ともちゃんの目線を追うと、彼女の目と鼻の先のオベリスクの真ん中あたりにジョウビタキの♀が留まっていて、僕が近づくと彼女の背中側の木製フェンスに飛び移って、その円らな瞳で僕をジッと見ている。
僕は慌ててサンルームに戻って、ジンバル雲台にセットした1400mmレンズ付きの一眼カメラを手に庭に出る。
『あれ?どこに行った?』
『隣のお庭に飛んでっちゃったわよ。』
ともちゃんの話では、最近庭仕事をしてて、囀りに気づいて顔を上げると手を伸ばせば届くほど近い場所にジョウビタキが来て、ジッとこっちを見ていることが多いらしい。庭に出た時は居ないのに、彼女が夢中で庭仕事をしている間にどこからともなくやって来て、まるで彼女を呼ぶように近くに留まるのだという。

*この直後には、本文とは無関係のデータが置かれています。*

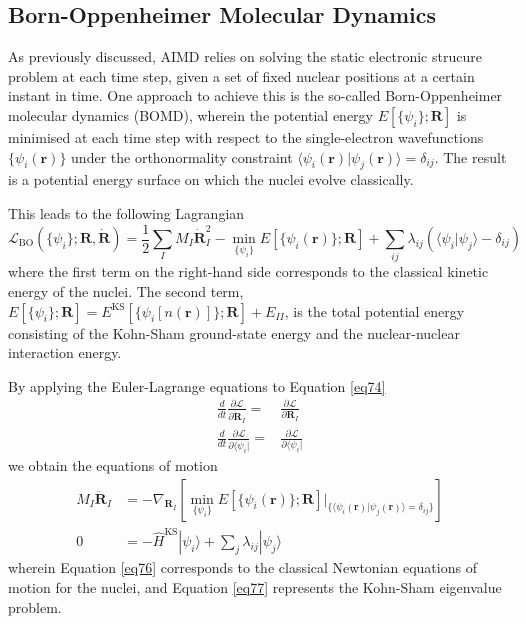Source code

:\subsection{Born-Oppenheimer Molecular Dynamics}
As previously discussed, AIMD relies on solving the static electronic strucure 
problem at each time step, given a set of fixed nuclear positions at a certain instant in time.
One approach to achieve this is the so-called Born-Oppenheimer molecular dynamics 
(BOMD)\supercite{Kuhne2014}, wherein the potential energy $E[\{\psi_{i}\}; \mathbf{R}]$ 
is minimised at each time step with respect to the single-electron wavefunctions
$\{\psi_{i}(\mathbf{r})\}$ under the orthonormality constraint 
$\langle \psi_i(\mathbf{r}) | \psi_j(\mathbf{r}) \rangle = \delta_{ij}$. 
The result is a potential energy surface on which the nuclei evolve classically.


This leads to the following Lagrangian
\begin{equation}
    \label{eq74}
    \mathcal{L}_{\text{BO}}(\{\psi_{i}\}; \mathbf{R}, \dot{\mathbf{R}}) =
    \frac{1}{2}\sum_{I} M_{I} \dot{\mathbf{R}}_{I}^2 - \min_{\{\psi_{i}\}} E[\{\psi_{i}(\mathbf{r})\}; \mathbf{R}]
    + \sum_{ij} \lambda_{ij} \left( \langle \psi_i | \psi_j \rangle - \delta_{ij} \right)
\end{equation}
where the first term on the right-hand side corresponds to the classical kinetic energy 
of the nuclei. The second term,
$E[\{\psi_{i}\}; \mathbf{R}] = E^{\text{KS}}[\{\psi_{i}[n(\mathbf{r})]\}; \mathbf{R}] + E_{II}$, is the total 
potential energy consisting of the Kohn-Sham ground-state energy and the 
nuclear-nuclear interaction energy.

By applying the Euler-Lagrange equations to Equation \ref{eq74}
\begin{equation}
    \label{eq75}
\begin{aligned}
    \frac{d}{dt}\frac{\partial \mathcal{L}}{\partial \dot{\mathbf{R}}_{I}} =& \frac{\partial \mathcal{L}}{\partial \mathbf{R}_{I}} \\
    \frac{d}{dt}\frac{\partial \mathcal{L}}{\partial \langle\dot{\psi}_{i}|} =& \frac{\partial \mathcal{L}}{\partial \langle\psi_{i}|}
\end{aligned}
\end{equation}
we obtain the equations of motion 
    \begin{align}
        M_{I}\ddot{\mathbf{R}}_{I} &= -\nabla_{\mathbf{R}_{I}} \left[\min_{\{\psi_{i}\}} E[\{\psi_{i}(\mathbf{r})\}; \mathbf{R}]\bigg|_{\{\langle \psi_i(\mathbf{r}) | \psi_j(\mathbf{r}) \rangle = \delta_{ij}\}} \right]\label{eq76} \\
        0 &= -\hat{H}^{\text{KS}}|\psi_{i}\rangle  + \sum_{j} \lambda_{ij} | \psi_j \rangle \label{eq77}
    \end{align}
wherein Equation \ref{eq76} corresponds to the classical Newtonian equations of motion for the 
nuclei, and Equation \ref{eq77} represents the Kohn-Sham eigenvalue problem.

『逃げるとか逃げないとかじゃなく、向こうからやって来るの。ワタシが動いても全然気にしない感じで可愛いわよ〜。この前は♂も来てたし♪』
どうやら薪から出た虫やともちゃんが肥料代わりに撒く米ぬかを啄ばみに来ているうちに、ともちゃんが危害を加えないニンゲンだと理解した...と言うか、米ぬかをくれる親切なかーちゃんぐらいに思っているみたい。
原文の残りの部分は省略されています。